A project log for VGA Graphics Over SPI and Serial - VGATonic

640x480 (and 848x480!) Color VGA Video Card for Microcontrollers and Single Board Computers

pkPK 08/16/2015 at 19:240 Comments

I just pushed some Arduino Uno driver code to the Github Repository showing how to skip to individual lines. You can find it in the User Driver directory, and I called it "SPI_test". Just hook up VGATonic SCK, MOSI, and CS to pins 13, 11, and 9, respectively, on the Uno, then power it up!

If all goes well, you should see the pattern covered at around 1:19 in my prototype video now running on your VGATonic:

That's the third and the arguably the most subtle of the hardware acceleration methods on VGATonic, but is very useful for slow parts. Take the 2 MHz SPI from the example code - normally, that can push under one frame per second at 640x480x8 bit color (which requires roughly 2.5 million bits per total screen)... but by skipping to specific lines it creates the illusion that VGATonic is actually writing from bottom to top!

I forsee this being most useful for GUI development on slow serial parts - imagine having a constantly refreshing menubar on the bottom of the screen, but not needing to refresh the entire screen content if only the menubar changes. It's also useful for something like a mouse cursor, where only some of the screen needs a redraw and blasting the entire screen is a waste of resources.

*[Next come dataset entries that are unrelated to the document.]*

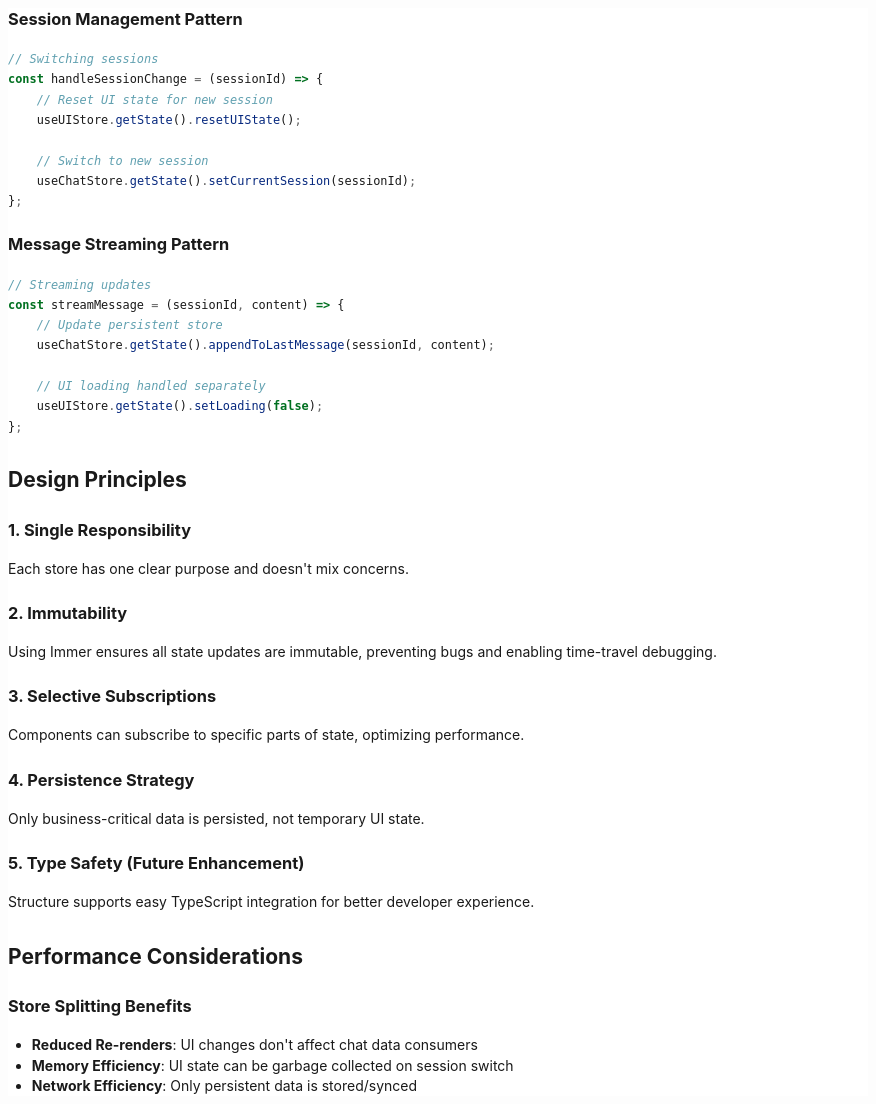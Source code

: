 
### Session Management Pattern

```javascript
// Switching sessions
const handleSessionChange = (sessionId) => {
    // Reset UI state for new session
    useUIStore.getState().resetUIState();
    
    // Switch to new session
    useChatStore.getState().setCurrentSession(sessionId);
};
```

### Message Streaming Pattern

```javascript
// Streaming updates
const streamMessage = (sessionId, content) => {
    // Update persistent store
    useChatStore.getState().appendToLastMessage(sessionId, content);
    
    // UI loading handled separately
    useUIStore.getState().setLoading(false);
};
```

## Design Principles

### 1. **Single Responsibility**
Each store has one clear purpose and doesn't mix concerns.

### 2. **Immutability**
Using Immer ensures all state updates are immutable, preventing bugs and enabling time-travel debugging.

### 3. **Selective Subscriptions**
Components can subscribe to specific parts of state, optimizing performance.

### 4. **Persistence Strategy**
Only business-critical data is persisted, not temporary UI state.

### 5. **Type Safety** (Future Enhancement)
Structure supports easy TypeScript integration for better developer experience.

## Performance Considerations

### Store Splitting Benefits
- **Reduced Re-renders**: UI changes don't affect chat data consumers
- **Memory Efficiency**: UI state can be garbage collected on session switch
- **Network Efficiency**: Only persistent data is stored/synced
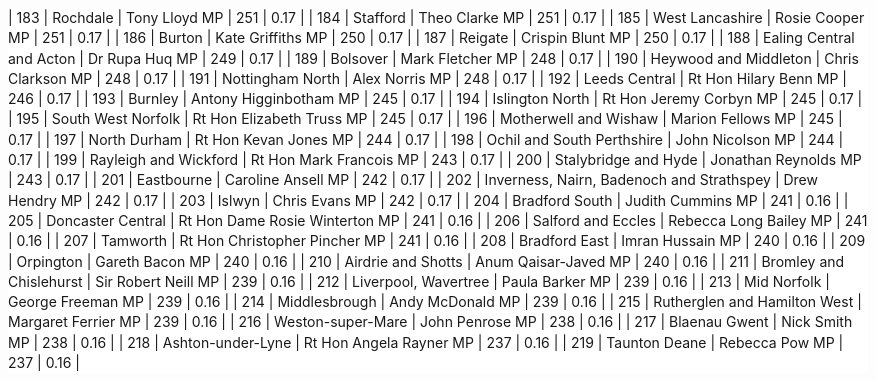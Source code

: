 | 183 | Rochdale | Tony Lloyd MP | 251 | 0.17 |
| 184 | Stafford | Theo Clarke MP | 251 | 0.17 |
| 185 | West Lancashire | Rosie Cooper MP | 251 | 0.17 |
| 186 | Burton | Kate Griffiths MP | 250 | 0.17 |
| 187 | Reigate | Crispin Blunt MP | 250 | 0.17 |
| 188 | Ealing Central and Acton | Dr Rupa Huq MP | 249 | 0.17 |
| 189 | Bolsover | Mark Fletcher MP | 248 | 0.17 |
| 190 | Heywood and Middleton | Chris Clarkson MP | 248 | 0.17 |
| 191 | Nottingham North | Alex Norris MP | 248 | 0.17 |
| 192 | Leeds Central | Rt Hon Hilary Benn MP | 246 | 0.17 |
| 193 | Burnley | Antony Higginbotham MP | 245 | 0.17 |
| 194 | Islington North | Rt Hon Jeremy Corbyn MP | 245 | 0.17 |
| 195 | South West Norfolk | Rt Hon Elizabeth Truss MP | 245 | 0.17 |
| 196 | Motherwell and Wishaw | Marion Fellows MP | 245 | 0.17 |
| 197 | North Durham | Rt Hon Kevan Jones MP | 244 | 0.17 |
| 198 | Ochil and South Perthshire | John Nicolson MP | 244 | 0.17 |
| 199 | Rayleigh and Wickford | Rt Hon Mark Francois MP | 243 | 0.17 |
| 200 | Stalybridge and Hyde | Jonathan Reynolds MP | 243 | 0.17 |
| 201 | Eastbourne | Caroline Ansell MP | 242 | 0.17 |
| 202 | Inverness, Nairn, Badenoch and Strathspey | Drew Hendry MP | 242 | 0.17 |
| 203 | Islwyn | Chris Evans MP | 242 | 0.17 |
| 204 | Bradford South | Judith Cummins MP | 241 | 0.16 |
| 205 | Doncaster Central | Rt Hon Dame Rosie Winterton MP | 241 | 0.16 |
| 206 | Salford and Eccles | Rebecca Long Bailey MP | 241 | 0.16 |
| 207 | Tamworth | Rt Hon Christopher Pincher MP | 241 | 0.16 |
| 208 | Bradford East | Imran Hussain MP | 240 | 0.16 |
| 209 | Orpington | Gareth Bacon MP | 240 | 0.16 |
| 210 | Airdrie and Shotts | Anum Qaisar-Javed MP | 240 | 0.16 |
| 211 | Bromley and Chislehurst | Sir Robert Neill MP | 239 | 0.16 |
| 212 | Liverpool, Wavertree | Paula Barker MP | 239 | 0.16 |
| 213 | Mid Norfolk | George Freeman MP | 239 | 0.16 |
| 214 | Middlesbrough | Andy McDonald MP | 239 | 0.16 |
| 215 | Rutherglen and Hamilton West | Margaret Ferrier MP | 239 | 0.16 |
| 216 | Weston-super-Mare | John Penrose MP | 238 | 0.16 |
| 217 | Blaenau Gwent | Nick Smith MP | 238 | 0.16 |
| 218 | Ashton-under-Lyne | Rt Hon Angela Rayner MP | 237 | 0.16 |
| 219 | Taunton Deane | Rebecca Pow MP | 237 | 0.16 |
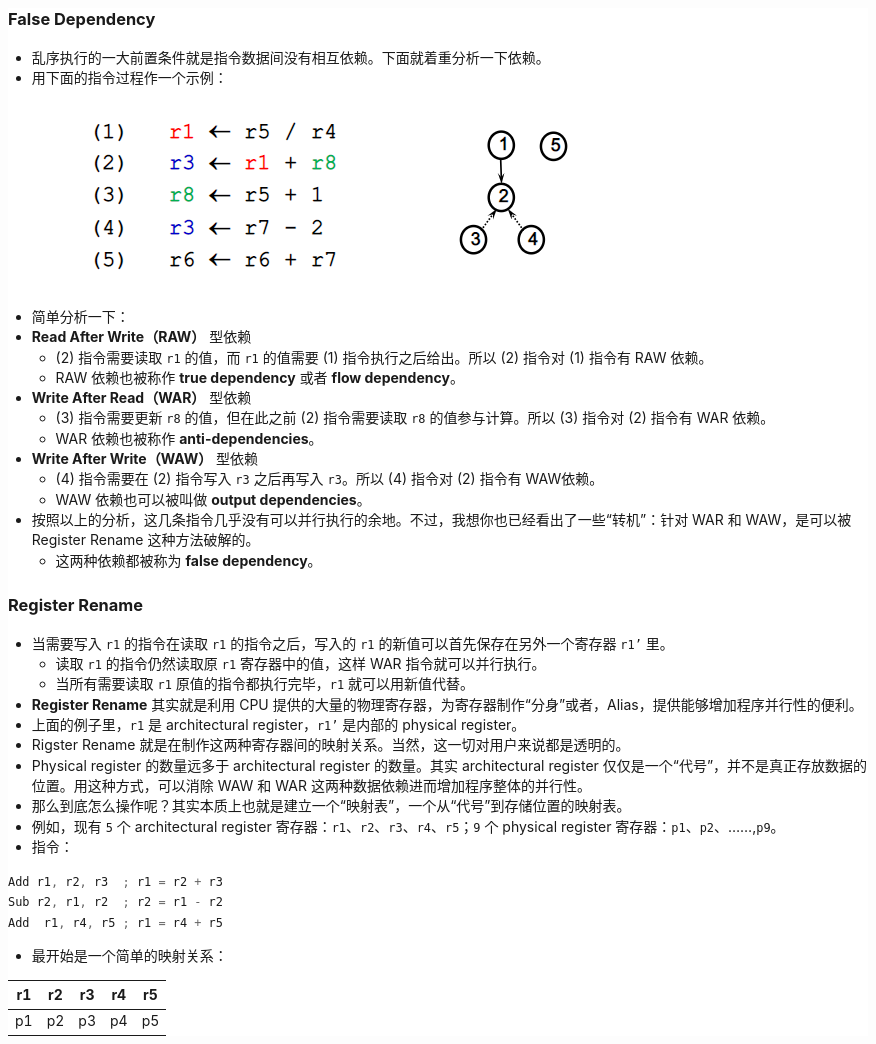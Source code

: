 ### False Dependency
* 乱序执行的一大前置条件就是指令数据间没有相互依赖。下面就着重分析一下依赖。
* 用下面的指令过程作一个示例：

![False Dependency](pic/false-deps.png)

* 简单分析一下：
* **Read After Write（RAW）** 型依赖
  * (2) 指令需要读取 `r1` 的值，而 `r1` 的值需要 (1) 指令执行之后给出。所以 (2) 指令对 (1) 指令有 RAW 依赖。
  * RAW 依赖也被称作 **true dependency** 或者 **flow dependency**。
* **Write After Read（WAR）** 型依赖
  * (3) 指令需要更新 `r8` 的值，但在此之前 (2) 指令需要读取 `r8` 的值参与计算。所以 (3) 指令对 (2) 指令有 WAR 依赖。
  * WAR 依赖也被称作 **anti-dependencies**。
* **Write After Write（WAW）** 型依赖
  * (4) 指令需要在 (2) 指令写入 `r3` 之后再写入 `r3`。所以 (4) 指令对 (2) 指令有 WAW依赖。
  * WAW 依赖也可以被叫做 **output dependencies**。
* 按照以上的分析，这几条指令几乎没有可以并行执行的余地。不过，我想你也已经看出了一些“转机”：针对 WAR 和 WAW，是可以被 Register Rename 这种方法破解的。
  * 这两种依赖都被称为 **false dependency**。

### Register Rename

* 当需要写入 `r1` 的指令在读取 `r1` 的指令之后，写入的 `r1` 的新值可以首先保存在另外一个寄存器 `r1’` 里。
  * 读取 `r1` 的指令仍然读取原 `r1` 寄存器中的值，这样 WAR 指令就可以并行执行。
  * 当所有需要读取 `r1` 原值的指令都执行完毕，`r1` 就可以用新值代替。
* **Register Rename** 其实就是利用 CPU 提供的大量的物理寄存器，为寄存器制作“分身”或者，Alias，提供能够增加程序并行性的便利。
* 上面的例子里，`r1` 是 architectural register，`r1’` 是内部的 physical register。
* Rigster Rename 就是在制作这两种寄存器间的映射关系。当然，这一切对用户来说都是透明的。
* Physical register 的数量远多于 architectural register 的数量。其实 architectural register 仅仅是一个“代号”，并不是真正存放数据的位置。用这种方式，可以消除 WAW 和 WAR 这两种数据依赖进而增加程序整体的并行性。
* 那么到底怎么操作呢？其实本质上也就是建立一个“映射表”，一个从“代号”到存储位置的映射表。
* 例如，现有 `5` 个 architectural register 寄存器：`r1`、`r2`、`r3`、`r4`、`r5`；`9` 个 physical register 寄存器：`p1`、`p2`、……,`p9`。
* 指令：
```c
Add r1, r2, r3  ; r1 = r2 + r3
Sub r2, r1, r2  ; r2 = r1 - r2
Add  r1, r4, r5 ; r1 = r4 + r5
```
* 最开始是一个简单的映射关系：

r1 | r2 | r3 | r4 | r5
---|----|----|----|----
p1 | p2 | p3 | p4 | p5
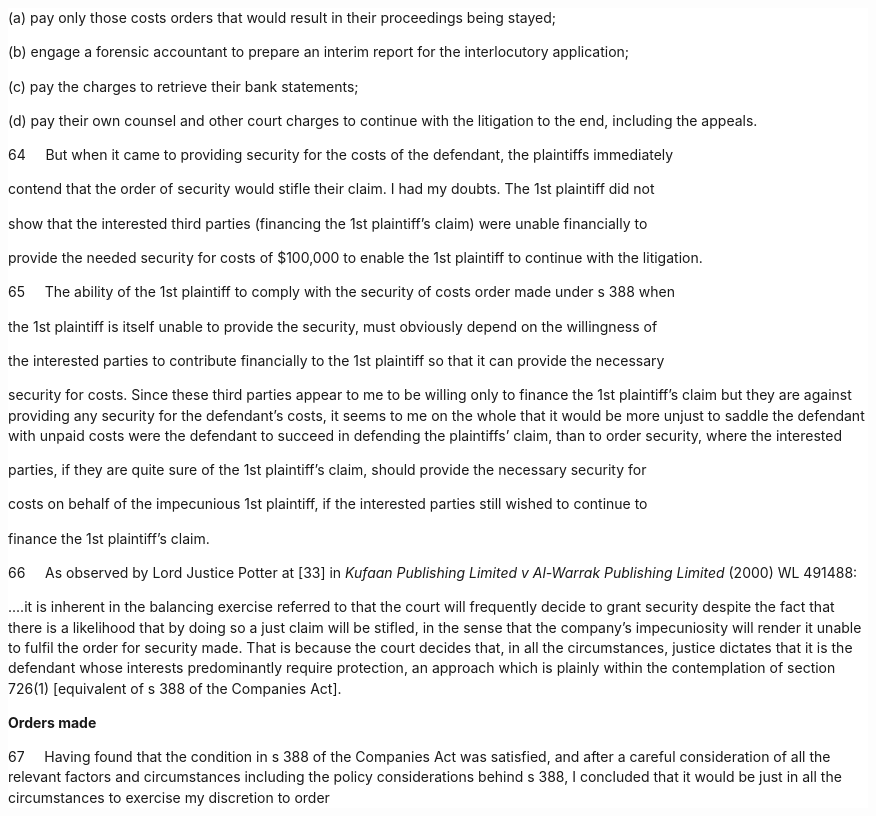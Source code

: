  (a) pay only those costs orders that would result in their proceedings being stayed; 

 (b) engage a forensic accountant to prepare an interim report for the interlocutory application; 

 (c) pay the charges to retrieve their bank statements; 

 (d) pay their own counsel and other court charges to continue with the litigation to the end, including the appeals. 


64     But when it came to providing security for the costs of the defendant, the plaintiffs immediately 

contend that the order of security would stifle their claim. I had my doubts. The 1st plaintiff did not 

show that the interested third parties (financing the 1st plaintiff’s claim) were unable financially to 

provide the needed security for costs of $100,000 to enable the 1st plaintiff to continue with the litigation. 

65     The ability of the 1st plaintiff to comply with the security of costs order made under s 388 when 

the 1st plaintiff is itself unable to provide the security, must obviously depend on the willingness of 

the interested parties to contribute financially to the 1st plaintiff so that it can provide the necessary 

security for costs. Since these third parties appear to me to be willing only to finance the 1st plaintiff’s claim but they are against providing any security for the defendant’s costs, it seems to me on the whole that it would be more unjust to saddle the defendant with unpaid costs were the defendant to succeed in defending the plaintiffs’ claim, than to order security, where the interested 

parties, if they are quite sure of the 1st plaintiff’s claim, should provide the necessary security for 

costs on behalf of the impecunious 1st plaintiff, if the interested parties still wished to continue to 

finance the 1st plaintiff’s claim. 

66     As observed by Lord Justice Potter at [33] in _Kufaan Publishing Limited v Al-Warrak Publishing Limited_ (2000) WL 491488: 

 ....it is inherent in the balancing exercise referred to that the court will frequently decide to grant security despite the fact that there is a likelihood that by doing so a just claim will be stifled, in the sense that the company’s impecuniosity will render it unable to fulfil the order for security made. That is because the court decides that, in all the circumstances, justice dictates that it is the defendant whose interests predominantly require protection, an approach which is plainly within the contemplation of section 726(1) [equivalent of s 388 of the Companies Act]. 

**Orders made** 

67     Having found that the condition in s 388 of the Companies Act was satisfied, and after a careful consideration of all the relevant factors and circumstances including the policy considerations behind s 388, I concluded that it would be just in all the circumstances to exercise my discretion to order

Here are all three forms of acceleration onboard:

  1. Resolution and Bit Depth Changes - the bread and butter of the video card; reducing bit depth and/or resolution requires less serial bytes per screen refresh. Ranges from 640x480 @ 8 bit (2,457,600 bits) down to 80x60 @ 1 bit (4,800 bits).
  2. Chip Select Toggling - toggling chip select without any additional commands will reset the writing position to the upper left column and row, regardless of where it was previously positioned. This means a device can write an arbitrary number of pixels (assuming at least 2 bytes are sent; 1 byte is a special control character, detailed in the User Guide), and doesn't need to write until the last pixel in the lower right.
  3. Hardware Accelerated Positioning - detailed in this article and in the example code, this lets a device skip to individual rows for writing instead of starting from the upper right hand corner. For 640x480, this allows skipping 8 rows at a time (320x240 4, 160x120 2, and 80x60 1), vastly increasing throughput for slower parts.